I confess. I watched the TV special with Charlie Sheen. It was my guilty pleasure tabloid moment for the week. And all I was left with was a sense of heartbreak and the knowledge that the person I had liked to watch on film was as much of an illusion as the story lines of his projects. Perhaps most of all to himself.
How do you begin to understand someone who says he has “Tiger’s blood and Adonis’ DNA and a brain not of our terrestrial plain”? What sense can you make of someone who rants and riffs while chain smoking, defiantly NOT apologizing for his life? This fallen prince, the charming and winsome bad boy of prime time and beyond is dying by degrees in front of our eyes, on a special broadcast. What lesson are we supposed to take away from what we are seeing?
What I saw was bottomless pain, overweening bravado, the last desperate pass a bull makes at the bullfighter in the ring. Rejection of the love and caring extended by his family and friends. Denial as an art form. Edvard Munch’s vision, terrifyingly come to life, complete with sound bites. A sad little boy.
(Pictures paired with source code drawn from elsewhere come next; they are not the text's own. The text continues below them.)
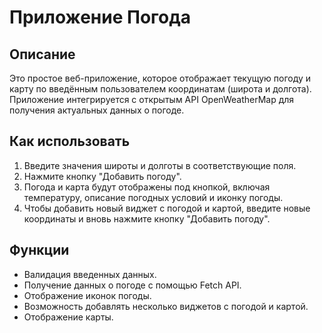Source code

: # Приложение Погода

## Описание
Это простое веб-приложение, которое отображает текущую погоду и карту по введённым пользователем координатам (широта и долгота). Приложение интегрируется с открытым API OpenWeatherMap для получения актуальных данных о погоде.

## Как использовать
1. Введите значения широты и долготы в соответствующие поля.
2. Нажмите кнопку "Добавить погоду".
3. Погода и карта будут отображены под кнопкой, включая температуру, описание погодных условий и иконку погоды.
4. Чтобы добавить новый виджет с погодой и картой, введите новые координаты и вновь нажмите кнопку "Добавить погоду".

## Функции
- Валидация введенных данных.
- Получение данных о погоде с помощью Fetch API.
- Отображение иконок погоды.
- Возможность добавлять несколько виджетов с погодой и картой.
- Отображение карты.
Watching tragedies is something we all ask “Why do we do it”, but we all do it anyway. We are drawn to train wrecks in everyday life. We slow down to look at accidents on the highway – or even just someone getting a ticket. If we didn’t have this impulse, movies like “The Towering Inferno” would have won Razzies instead of Oscars. We are all guilty of making a point of watching disasters, whenever and wherever we see them.
We heave a sigh of relief, that our life isn’t in that space and point in time, and then we express our opinons. And everyone has one. Some people defend Charlie’s right to party and burn out, rather than fade away. Some people condemn him. Some people try to analyze him. We all have a point to make about Good Time Charlie.
Bonny Prince Charlie doesn’t want our opinions, or our judgments. Perhaps all he wants is to be loved. And perhaps all we can learn from him is the wrong way to earn it. Poor Charlie, it seems we hardly knew ye.